Exercise details
Going through the material below, please gather all lines with the word "footnote" in them.

Data for this exercise
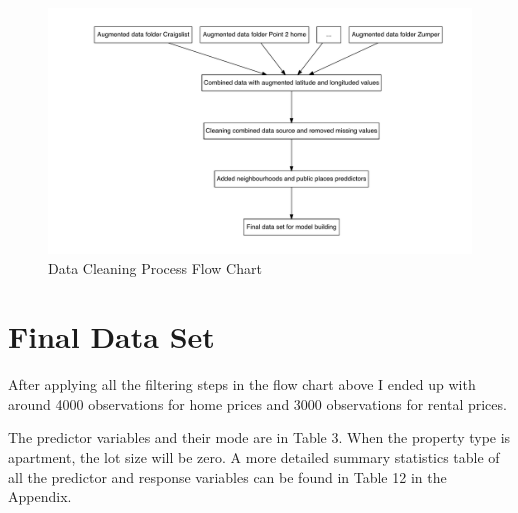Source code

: \documentclass[
]{article}
\begin{document}
\begin{figure}
\centering
\includegraphics{final_report_files/figure-latex/unnamed-chunk-4-1.pdf}
\caption{Data Cleaning Process Flow Chart}
\end{figure}

\hypertarget{final-data-set}{%
\section{Final Data Set}\label{final-data-set}}

After applying all the filtering steps in the flow chart above I ended
up with around 4000 observations for home prices and 3000 observations
for rental prices.

The predictor variables and their mode are in Table 3. When the property
type is apartment, the lot size will be zero. A more detailed summary
statistics table of all the predictor and response variables can be
found in Table 12 in the Appendix.
\end{document}
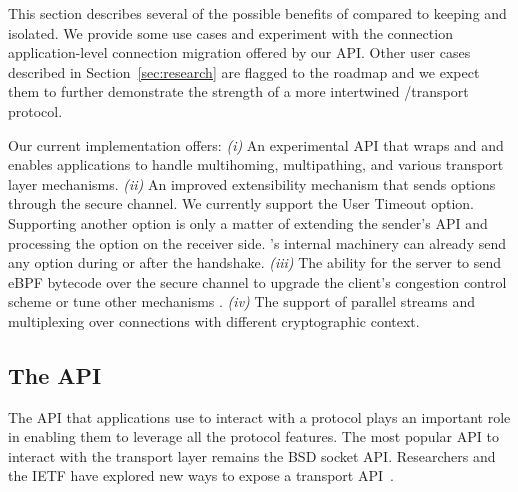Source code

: \label{sec:content}

This section describes several of the possible benefits of \tcpls
compared to keeping \tcp and \tls isolated.
We provide some use cases and experiment with the
connection application-level connection migration offered by our API. Other user
cases described in Section~\ref{sec:research} are flagged to the roadmap and we
expect them to further demonstrate the
strength of a more intertwined \tls/\tcp transport protocol.

Our current implementation offers:
\textit{(i)} An experimental API that wraps \tls and \tcp and enables
    applications to
    handle multihoming, multipathing, and various transport layer mechanisms.
  \textit{(ii)} An improved \tcp extensibility mechanism that sends \tcp options
    through the secure \tcpls channel. We currently support the \tcp
    User Timeout option. Supporting another \tcp option is only a matter of
    extending the sender's API and processing the option
    on the receiver side. \tcpls's internal machinery can already send any \tcp
    option during or after the handshake.
\textit{(iii)} The ability for the server to send eBPF bytecode over the secure
  channel to upgrade the client's \tcp congestion control scheme or
  tune other \tcp mechanisms \cite{brakmo2017tcp, tran2019beyond}.
  \textit{(iv)} The support of parallel streams and multiplexing over \tcp connections
    with different cryptographic context.

\subsection{The \tcpls API}

The API that applications use to interact with a protocol plays an important
role in enabling them to leverage all the protocol features. The most
popular API to interact with the transport layer remains the BSD socket
API. Researchers and the IETF have explored new
ways to expose a transport API~\cite{draft-ietf-taps-arch,hruby2014sockets,rfc6458,hesmans2016enhanced,schmidt2013socket}.

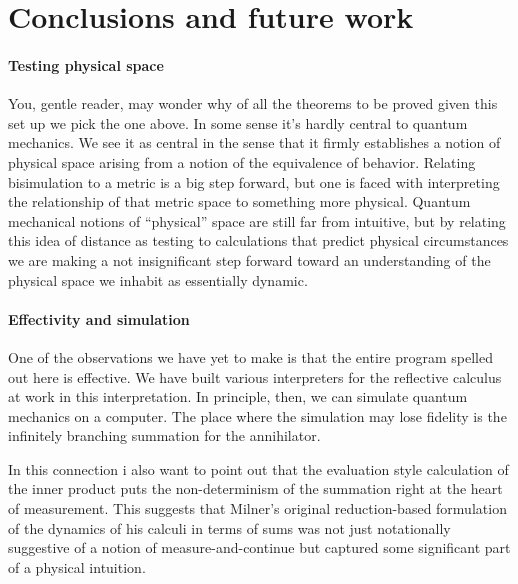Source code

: \section{Conclusions and future work}

\paragraph{Testing physical space}
You, gentle reader, may wonder why of all the theorems to be proved
given this set up we pick the one above. In some sense it's hardly
central to quantum mechanics. We see it as central in the sense that
it firmly establishes a notion of physical space arising from a notion
of the equivalence of behavior. Relating bisimulation to a metric is a
big step forward, but one is faced with interpreting the relationship
of that metric space to something more physical. Quantum mechanical
notions of ``physical'' space are still far from intuitive, but by
relating this idea of distance as testing to calculations that predict
physical circumstances we are making a not insignificant step forward
toward an understanding of the physical space we inhabit as
essentially dynamic.

\paragraph{Effectivity and simulation}
One of the observations we have yet to make is that the entire program
spelled out here is effective. We have built various interpreters for
the reflective calculus at work in this interpretation. In principle,
then, we can simulate quantum mechanics on a computer. The place where
the simulation may lose fidelity is the infinitely branching summation
for the annihilator.

In this connection i also want to point out that the evaluation style
calculation of the inner product puts the non-determinism of the
summation right at the heart of measurement. This suggests that
Milner's original reduction-based formulation of the dynamics of his
calculi in terms of sums was not just notationally suggestive of a
notion of measure-and-continue but captured some significant part of a
physical intuition.


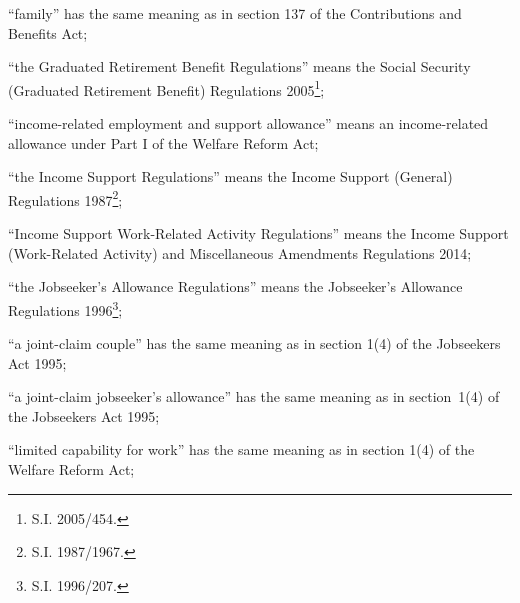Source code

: \documentclass[12pt,a4paper]{article}
\begin{document}
\begin{enumerate}
“family” has the same meaning as in section 137 of the Contributions and Benefits Act;


“the Graduated Retirement Benefit Regulations” means the Social Security (Graduated Retirement Benefit) Regulations 2005\footnote{S.I. 2005/454.};

“income-related employment and support allowance” means an income-related allowance under Part I of the Welfare Reform Act;

“the Income Support Regulations” means the Income Support (General) Regulations 1987\footnote{\frenchspacing S.I. 1987/1967.};

“Income Support Work-Related Activity Regulations” means the Income Support (Work-Related Activity) and Miscellaneous Amendments Regulations 2014;

“the Jobseeker’s Allowance Regulations” means the Jobseeker’s Allowance Regulations 1996\footnote{\frenchspacing S.I. 1996/207.};

“a joint-claim couple” has the same meaning as in section 1(4) of the Jobseekers Act 1995;

    “a joint-claim jobseeker’s allowance” has the same meaning as in section~1(4) of the Jobseekers Act 1995;


“limited capability for work” has the same meaning as in section 1(4) of the Welfare Reform Act;



\end{enumerate}
\end{document}
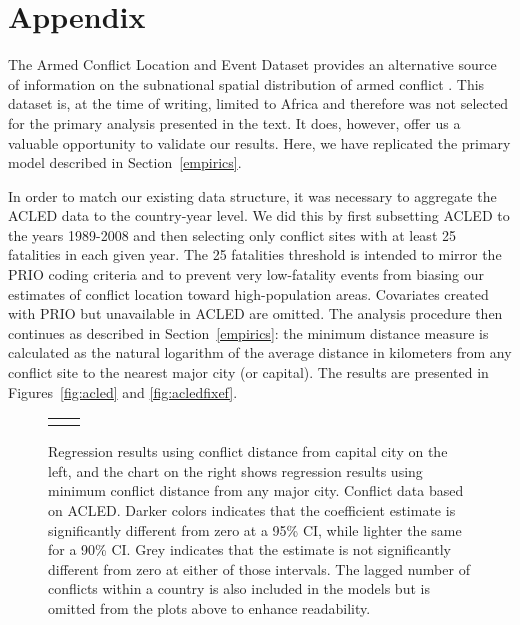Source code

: \section{Appendix}
\label{appendix}

The Armed Conflict Location and Event Dataset provides an alternative source of information on the subnational spatial distribution of armed conflict \citep{raleigh:linke:etal:2010}. This dataset is, at the time of writing, limited to Africa and therefore was not selected for the primary analysis presented in the text. It does, however, offer us a valuable opportunity to validate our results. Here, we have replicated the primary model described in Section~\ref{empirics}.

In order to match our existing data structure, it was necessary to aggregate the ACLED data to the country-year level. We did this by first subsetting ACLED to the years 1989-2008 and then selecting only conflict sites with at least 25 fatalities in each given year. The 25 fatalities threshold is intended to mirror the PRIO coding criteria and to prevent very low-fatality events from biasing our estimates of conflict location toward high-population areas. Covariates created with PRIO but unavailable in ACLED are omitted. The analysis procedure then continues as described in Section~\ref{empirics}: the minimum distance measure is calculated as the natural logarithm of the average distance in kilometers from any conflict site to the nearest major city (or capital). The results are presented in Figures~\ref{fig:acled} and \ref{fig:acledfixef}. 

\begin{figure}
	\centering
	\begin{tabular}{cc}
		\subfloat[SubFigure 1][Capital City]{
			\resizebox{.45\textwidth}{!}{}
		\label{fig:acled}} &
		\subfloat[SubFigure 2][Any Major City]{
			\resizebox{.45\textwidth}{!}{}
		\label{fig:acledfixef}}
	\end{tabular}
	\caption{Regression results using conflict distance from capital city on the left, and the chart on the right shows regression results using minimum conflict distance from any major city. Conflict data based on ACLED. Darker colors indicates that the coefficient estimate is significantly different from zero at a 95\% CI, while lighter the same for a 90\% CI. Grey indicates that the estimate is not significantly different from zero at either of those intervals. The lagged number of conflicts within a country is also included in the models but is omitted from the plots above to enhance readability.}
	\label{fig:coefplot}
\end{figure}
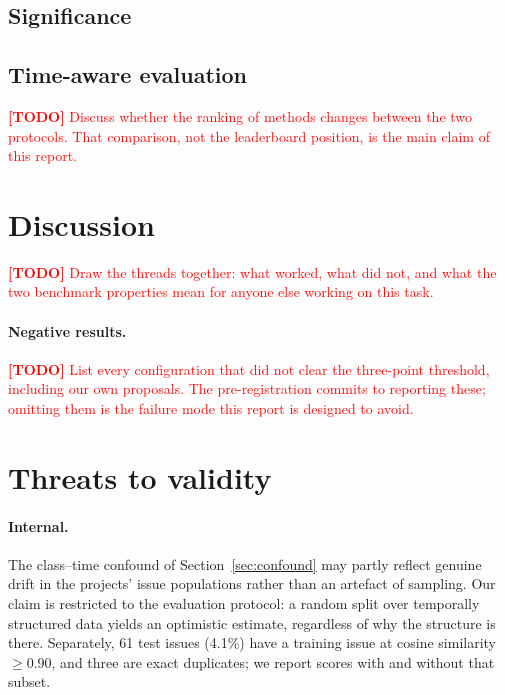 \documentclass[10pt,a4paper]{article}
\newcommand{\todoitem}[1]{\textcolor{red}{\textbf{[TODO]} #1}}
\begin{document}
\subsection{Significance}



\subsection{Time-aware evaluation}
\label{sec:timeaware}



\todoitem{Discuss whether the ranking of methods changes between the two
protocols. That comparison, not the leaderboard position, is the main claim of
this report.}

\section{Discussion}
\label{sec:discussion}

\todoitem{Draw the threads together: what worked, what did not, and what the
two benchmark properties mean for anyone else working on this task.}

\paragraph{Negative results.} \todoitem{List every configuration that did not
clear the three-point threshold, including our own proposals. The
pre-registration commits to reporting these; omitting them is the failure mode
this report is designed to avoid.}

\section{Threats to validity}
\label{sec:threats}

\paragraph{Internal.} The class--time confound of Section~\ref{sec:confound}
may partly reflect genuine drift in the projects' issue populations rather than
an artefact of sampling. Our claim is restricted to the evaluation protocol:
a random split over temporally structured data yields an optimistic estimate,
regardless of why the structure is there. Separately, 61 test issues (4.1\%)
have a training issue at cosine similarity $\geq 0.90$, and three are exact
duplicates; we report scores with and without that subset.
\end{document}
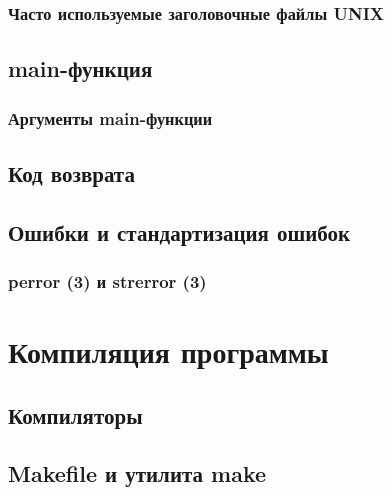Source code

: \documentclass[oneside]{book}
\begin{document}
			\subsection{Часто используемые заголовочные файлы UNIX}
			
	
		\section{main-функция}
		
		
			\subsection{Аргументы main-функции}
			
		
		\section{Код возврата}
		
		
		\section{Ошибки и стандартизация ошибок}
		
		
			\subsection{perror (3) и strerror (3)}
			
		
	\chapter{Компиляция программы}
	
	
		\section{Компиляторы}
		
	
		\section{Makefile и утилита make}
		
	
\end{document}
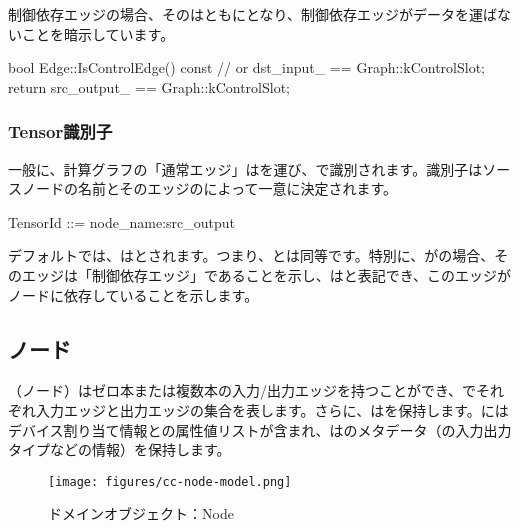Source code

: \begin{content}
制御依存エッジの場合、そのはともにとなり、制御依存エッジがデータを運ばないことを暗示しています。

\begin{leftbar}
\begin{c++}
bool Edge::IsControlEdge() const {
   // or dst\_input\_ == Graph::kControlSlot;
   return src_output_ == Graph::kControlSlot;
}
\end{c++}
\end{leftbar}

\subsubsection{Tensor識別子}

一般に、計算グラフの「通常エッジ」はを運び、で識別されます。識別子はソースノードの名前とそのエッジのによって一意に決定されます。

\begin{leftbar}
\begin{c++}
TensorId ::= node_name:src_output
\end{c++}
\end{leftbar}

デフォルトでは、はとされます。つまり、とは同等です。特別に、がの場合、そのエッジは「制御依存エッジ」であることを示し、はと表記でき、このエッジがノードに依存していることを示します。

\subsection{ノード}

（ノード）はゼロ本または複数本の入力/出力エッジを持つことができ、でそれぞれ入力エッジと出力エッジの集合を表します。さらに、はを保持します。にはデバイス割り当て情報との属性値リストが含まれ、はのメタデータ（の入力出力タイプなどの情報）を保持します。

\begin{figure}[H]
\centering
\texttt{[image: figures/cc-node-model.png]}
\caption{ドメインオブジェクト：Node}
 \label{fig:cc-node-model}
\end{figure}


\end{content}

Task solution
“the Graduated Retirement Benefit Regulations” means the Social Security (Graduated Retirement Benefit) Regulations 2005\footnote{S.I. 2005/454.};
“the Income Support Regulations” means the Income Support (General) Regulations 1987\footnote{\frenchspacing S.I. 1987/1967.};
“the Jobseeker’s Allowance Regulations” means the Jobseeker’s Allowance Regulations 1996\footnote{\frenchspacing S.I. 1996/207.};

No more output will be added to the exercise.